Falling in Love Again
Falling in
Love Again is constructed out of It’s
a Wonderful Life in two concurrent developments, a young romance in the
Bronx during World War II, and a cross-country journey by the same couple many
years later back to New York for a reunion. The flashbacks are not unlike Summer of ’42, with a gallery of great
actors such as Kaye Ballard and Herbert Rudley to make a jolly picture of the
times. The devastation of the East Bronx is filmed after dark as a nighttown.
Michael
Wadleigh’s Wolfen found another view of
the Bronx. Perhaps the best answer generally is provided by Alfred Hitchcock,
who explained why Bodega Bay is nowadays all but unrecognizable (The Tides is a
pastel emporium, the gas station across the street is a self-serve with a
mini-mart, loomed over by condominiums), it was for The Birds.
Elliott Gould is
a Felliniesque clown, limning the picaresque
misadventures of his character or caricature to perfection. The house he grew
up in is gone, all but the steps. A prostitute accosts him, he accepts, telling
her he’s an architect, which is what he always wanted to be, instead of a
successful and unloved clothier.
Susannah York as
his wife wanders another neighborhood all but unchanged, then
stops at the vision of themselves once upon a time kissing on a park bench.

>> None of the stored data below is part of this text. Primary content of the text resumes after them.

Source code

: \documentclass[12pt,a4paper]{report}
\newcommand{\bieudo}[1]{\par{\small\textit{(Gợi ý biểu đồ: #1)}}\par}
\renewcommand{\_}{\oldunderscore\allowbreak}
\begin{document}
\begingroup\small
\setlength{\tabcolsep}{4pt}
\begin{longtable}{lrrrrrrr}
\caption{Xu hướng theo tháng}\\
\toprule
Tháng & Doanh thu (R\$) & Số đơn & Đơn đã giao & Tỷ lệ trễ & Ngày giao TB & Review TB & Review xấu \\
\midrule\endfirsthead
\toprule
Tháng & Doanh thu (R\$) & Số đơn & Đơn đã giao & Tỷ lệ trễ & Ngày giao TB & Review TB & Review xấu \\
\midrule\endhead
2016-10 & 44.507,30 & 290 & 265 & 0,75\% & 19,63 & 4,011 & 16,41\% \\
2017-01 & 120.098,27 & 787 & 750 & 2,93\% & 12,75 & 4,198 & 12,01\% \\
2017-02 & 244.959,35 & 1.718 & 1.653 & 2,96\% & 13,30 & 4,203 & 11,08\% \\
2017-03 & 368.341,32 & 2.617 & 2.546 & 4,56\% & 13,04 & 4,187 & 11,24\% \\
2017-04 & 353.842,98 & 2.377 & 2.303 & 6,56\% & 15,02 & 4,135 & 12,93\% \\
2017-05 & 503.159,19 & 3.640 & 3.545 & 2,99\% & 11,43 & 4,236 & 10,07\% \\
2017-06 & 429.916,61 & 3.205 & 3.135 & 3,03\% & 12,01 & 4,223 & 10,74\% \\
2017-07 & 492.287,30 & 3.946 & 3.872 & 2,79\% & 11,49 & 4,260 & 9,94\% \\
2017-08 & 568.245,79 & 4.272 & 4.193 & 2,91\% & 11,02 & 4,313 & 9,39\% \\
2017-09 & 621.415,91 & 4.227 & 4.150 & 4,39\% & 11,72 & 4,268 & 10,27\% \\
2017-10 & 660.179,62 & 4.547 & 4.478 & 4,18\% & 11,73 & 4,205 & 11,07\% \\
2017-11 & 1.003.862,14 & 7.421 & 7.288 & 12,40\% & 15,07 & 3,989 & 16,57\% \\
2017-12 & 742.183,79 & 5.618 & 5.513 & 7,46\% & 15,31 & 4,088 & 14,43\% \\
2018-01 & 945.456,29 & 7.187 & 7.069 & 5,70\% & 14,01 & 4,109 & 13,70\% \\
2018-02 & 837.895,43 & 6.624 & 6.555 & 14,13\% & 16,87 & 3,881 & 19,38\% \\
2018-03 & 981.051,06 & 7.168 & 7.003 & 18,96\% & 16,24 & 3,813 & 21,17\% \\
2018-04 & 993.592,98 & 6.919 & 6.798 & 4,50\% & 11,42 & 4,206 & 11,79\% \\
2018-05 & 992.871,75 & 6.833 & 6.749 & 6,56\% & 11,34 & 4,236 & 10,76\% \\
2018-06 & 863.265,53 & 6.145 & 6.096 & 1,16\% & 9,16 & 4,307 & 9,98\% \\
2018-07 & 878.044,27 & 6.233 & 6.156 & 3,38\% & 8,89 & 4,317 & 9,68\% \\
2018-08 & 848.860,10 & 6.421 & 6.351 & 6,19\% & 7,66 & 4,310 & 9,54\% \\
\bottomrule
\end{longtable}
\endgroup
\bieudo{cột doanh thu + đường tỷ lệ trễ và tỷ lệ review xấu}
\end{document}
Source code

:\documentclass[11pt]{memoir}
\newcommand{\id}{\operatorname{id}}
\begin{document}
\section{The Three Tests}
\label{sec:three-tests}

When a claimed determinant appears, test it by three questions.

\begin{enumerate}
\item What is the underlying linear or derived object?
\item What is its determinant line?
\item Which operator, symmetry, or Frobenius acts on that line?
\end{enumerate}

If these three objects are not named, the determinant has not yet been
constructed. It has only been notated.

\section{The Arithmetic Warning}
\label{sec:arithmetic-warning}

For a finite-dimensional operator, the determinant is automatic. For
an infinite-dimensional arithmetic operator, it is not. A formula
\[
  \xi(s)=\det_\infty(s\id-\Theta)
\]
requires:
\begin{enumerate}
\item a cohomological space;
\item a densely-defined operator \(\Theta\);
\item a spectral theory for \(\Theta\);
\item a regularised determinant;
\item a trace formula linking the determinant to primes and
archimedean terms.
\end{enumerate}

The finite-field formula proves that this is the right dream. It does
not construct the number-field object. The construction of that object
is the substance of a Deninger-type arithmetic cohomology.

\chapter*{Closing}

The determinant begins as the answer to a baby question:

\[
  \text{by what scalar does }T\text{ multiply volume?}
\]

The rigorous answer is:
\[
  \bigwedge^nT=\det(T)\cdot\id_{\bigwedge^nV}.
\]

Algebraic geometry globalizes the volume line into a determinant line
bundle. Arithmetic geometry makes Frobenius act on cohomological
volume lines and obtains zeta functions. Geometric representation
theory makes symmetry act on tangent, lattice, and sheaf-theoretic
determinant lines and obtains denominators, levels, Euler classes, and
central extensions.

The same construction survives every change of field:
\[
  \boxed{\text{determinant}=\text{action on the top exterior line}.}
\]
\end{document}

York is eating an ice cream cone, she looks off-camera
as a separate cut is introduced of the young pair. It’s a great bit of acting, she stares and then calmly turns away. She had
earlier seen Harry and the hooker walking, now her eye
falls on a shop with a neon sign that might have been there before,
Harry’s Dry Cleaning, with a sterling motto.
Vincent Canby
simply dismissed the film from the pages of the New York Times, and
elsewhere it is described as “anachronistic”. A few years before, The
New Yorker had described Capra’s film as “icky,” and must
have had some critical influence. It’s simply easier to adopt a position
of superiority, however arbitrary and unwarranted, rather than go to the
trouble of understanding what a film is all about.